Given entries:
══════
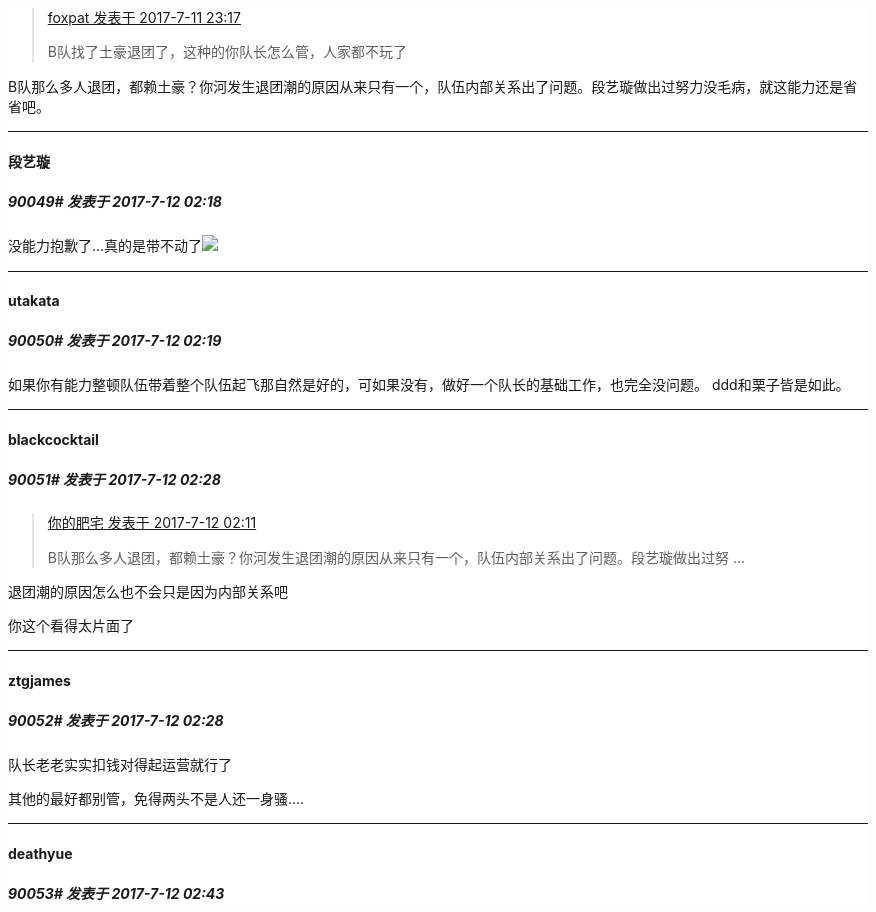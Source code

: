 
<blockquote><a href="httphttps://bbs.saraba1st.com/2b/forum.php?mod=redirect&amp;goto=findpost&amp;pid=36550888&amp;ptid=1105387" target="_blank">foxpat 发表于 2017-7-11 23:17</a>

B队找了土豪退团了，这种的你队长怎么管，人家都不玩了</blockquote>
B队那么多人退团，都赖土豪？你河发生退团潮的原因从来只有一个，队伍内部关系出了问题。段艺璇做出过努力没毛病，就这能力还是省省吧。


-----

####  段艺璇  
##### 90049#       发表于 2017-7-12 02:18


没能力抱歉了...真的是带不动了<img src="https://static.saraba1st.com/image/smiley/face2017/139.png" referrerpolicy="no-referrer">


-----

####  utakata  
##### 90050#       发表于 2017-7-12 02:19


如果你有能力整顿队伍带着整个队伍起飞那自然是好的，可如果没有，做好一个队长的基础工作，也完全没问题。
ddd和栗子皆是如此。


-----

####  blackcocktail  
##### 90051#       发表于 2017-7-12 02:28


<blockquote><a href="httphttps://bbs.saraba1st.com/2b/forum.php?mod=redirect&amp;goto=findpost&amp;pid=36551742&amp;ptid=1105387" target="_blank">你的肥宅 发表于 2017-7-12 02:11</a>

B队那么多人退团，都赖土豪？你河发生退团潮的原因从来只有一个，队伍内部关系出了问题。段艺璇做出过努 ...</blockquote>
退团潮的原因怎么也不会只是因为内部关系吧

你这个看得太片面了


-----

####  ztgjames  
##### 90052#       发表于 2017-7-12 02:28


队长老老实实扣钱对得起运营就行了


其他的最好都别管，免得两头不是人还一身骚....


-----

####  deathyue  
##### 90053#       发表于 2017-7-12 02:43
══════
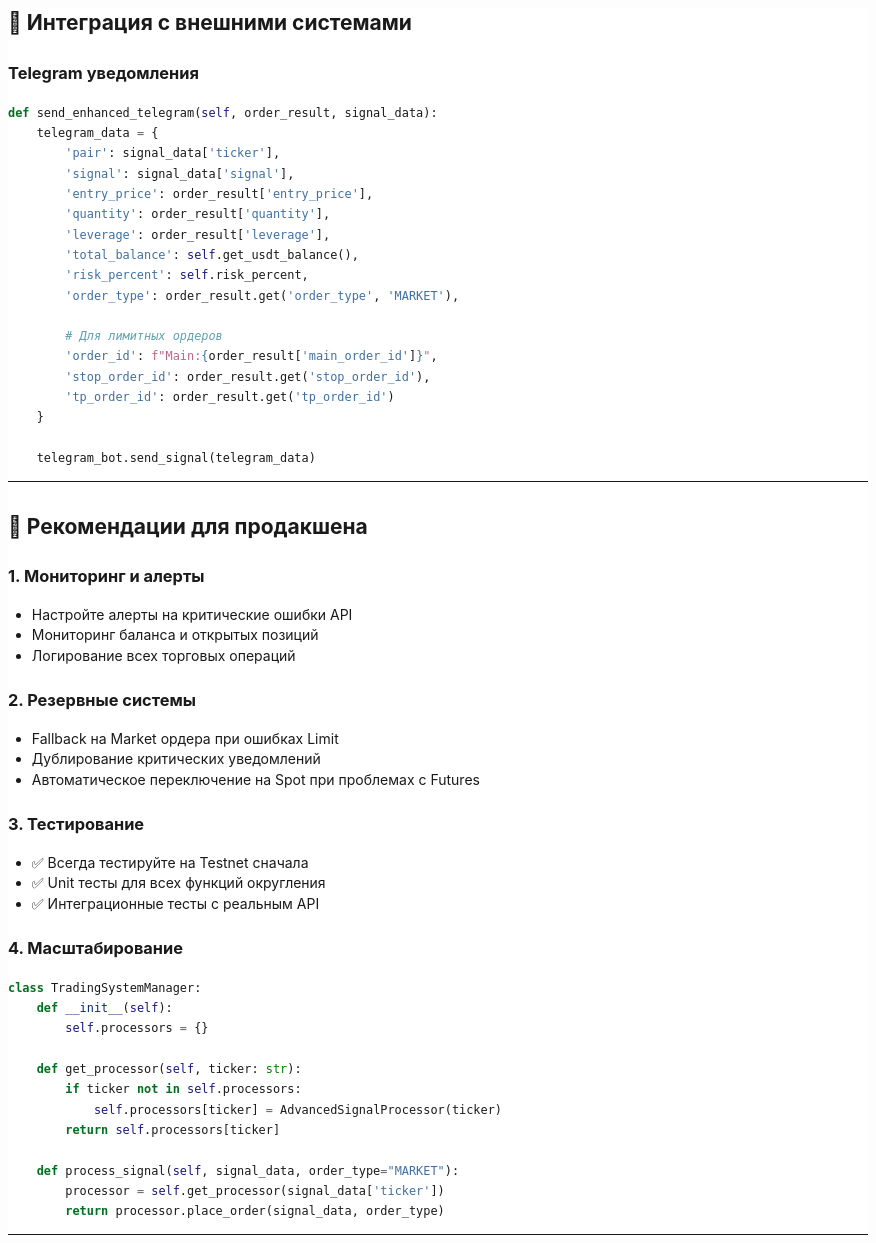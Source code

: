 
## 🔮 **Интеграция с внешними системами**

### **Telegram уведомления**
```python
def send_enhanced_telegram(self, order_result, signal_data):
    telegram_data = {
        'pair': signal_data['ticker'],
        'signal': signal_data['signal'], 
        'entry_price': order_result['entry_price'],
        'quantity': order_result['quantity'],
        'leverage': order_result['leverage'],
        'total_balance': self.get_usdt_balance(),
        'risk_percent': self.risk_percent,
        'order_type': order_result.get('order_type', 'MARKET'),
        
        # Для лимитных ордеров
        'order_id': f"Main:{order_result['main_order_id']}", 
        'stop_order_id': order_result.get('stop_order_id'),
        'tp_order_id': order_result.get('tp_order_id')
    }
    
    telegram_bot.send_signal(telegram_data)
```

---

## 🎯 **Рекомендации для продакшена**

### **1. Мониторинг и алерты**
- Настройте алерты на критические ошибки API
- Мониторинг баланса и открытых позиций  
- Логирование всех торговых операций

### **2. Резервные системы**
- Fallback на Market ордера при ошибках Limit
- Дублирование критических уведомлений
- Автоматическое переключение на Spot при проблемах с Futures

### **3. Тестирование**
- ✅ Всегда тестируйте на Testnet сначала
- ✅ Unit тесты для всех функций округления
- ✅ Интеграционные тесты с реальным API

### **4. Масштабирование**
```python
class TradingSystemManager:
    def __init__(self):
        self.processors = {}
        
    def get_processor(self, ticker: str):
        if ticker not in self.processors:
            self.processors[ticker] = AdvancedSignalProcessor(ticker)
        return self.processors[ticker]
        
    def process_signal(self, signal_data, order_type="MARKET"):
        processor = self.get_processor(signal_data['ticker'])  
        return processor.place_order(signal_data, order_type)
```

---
══════
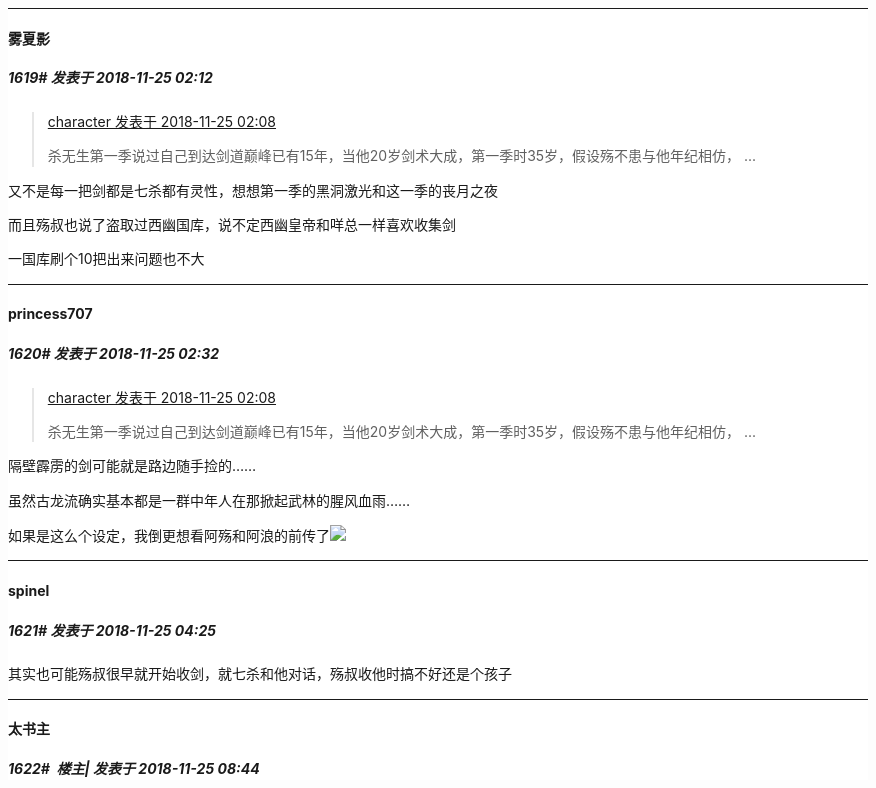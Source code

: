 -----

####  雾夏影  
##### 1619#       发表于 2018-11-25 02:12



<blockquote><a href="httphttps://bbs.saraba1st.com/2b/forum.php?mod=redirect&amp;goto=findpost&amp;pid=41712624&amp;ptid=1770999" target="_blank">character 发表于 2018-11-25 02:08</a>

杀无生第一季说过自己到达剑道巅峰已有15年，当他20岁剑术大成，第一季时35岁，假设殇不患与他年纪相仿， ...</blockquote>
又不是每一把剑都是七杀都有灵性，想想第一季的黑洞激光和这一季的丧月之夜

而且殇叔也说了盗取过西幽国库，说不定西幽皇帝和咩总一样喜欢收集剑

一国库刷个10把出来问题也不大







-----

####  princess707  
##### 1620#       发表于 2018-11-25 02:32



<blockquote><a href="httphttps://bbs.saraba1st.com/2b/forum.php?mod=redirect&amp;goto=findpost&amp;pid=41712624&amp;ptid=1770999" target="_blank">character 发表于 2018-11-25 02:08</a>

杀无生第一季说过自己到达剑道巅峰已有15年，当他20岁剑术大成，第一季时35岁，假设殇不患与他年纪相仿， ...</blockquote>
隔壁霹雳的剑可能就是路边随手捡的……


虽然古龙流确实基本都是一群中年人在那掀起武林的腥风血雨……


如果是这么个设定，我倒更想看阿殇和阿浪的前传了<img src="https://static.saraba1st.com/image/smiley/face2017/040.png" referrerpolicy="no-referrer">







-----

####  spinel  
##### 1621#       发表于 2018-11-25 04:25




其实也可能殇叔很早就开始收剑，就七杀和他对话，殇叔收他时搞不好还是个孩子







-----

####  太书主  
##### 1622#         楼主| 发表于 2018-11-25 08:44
══════
Action item:
Scan the data above. Return every line with "B队那么多人退团" in it.

Answer box:
B队那么多人退团，都赖土豪？你河发生退团潮的原因从来只有一个，队伍内部关系出了问题。段艺璇做出过努力没毛病，就这能力还是省省吧。
B队那么多人退团，都赖土豪？你河发生退团潮的原因从来只有一个，队伍内部关系出了问题。段艺璇做出过努 ...</blockquote>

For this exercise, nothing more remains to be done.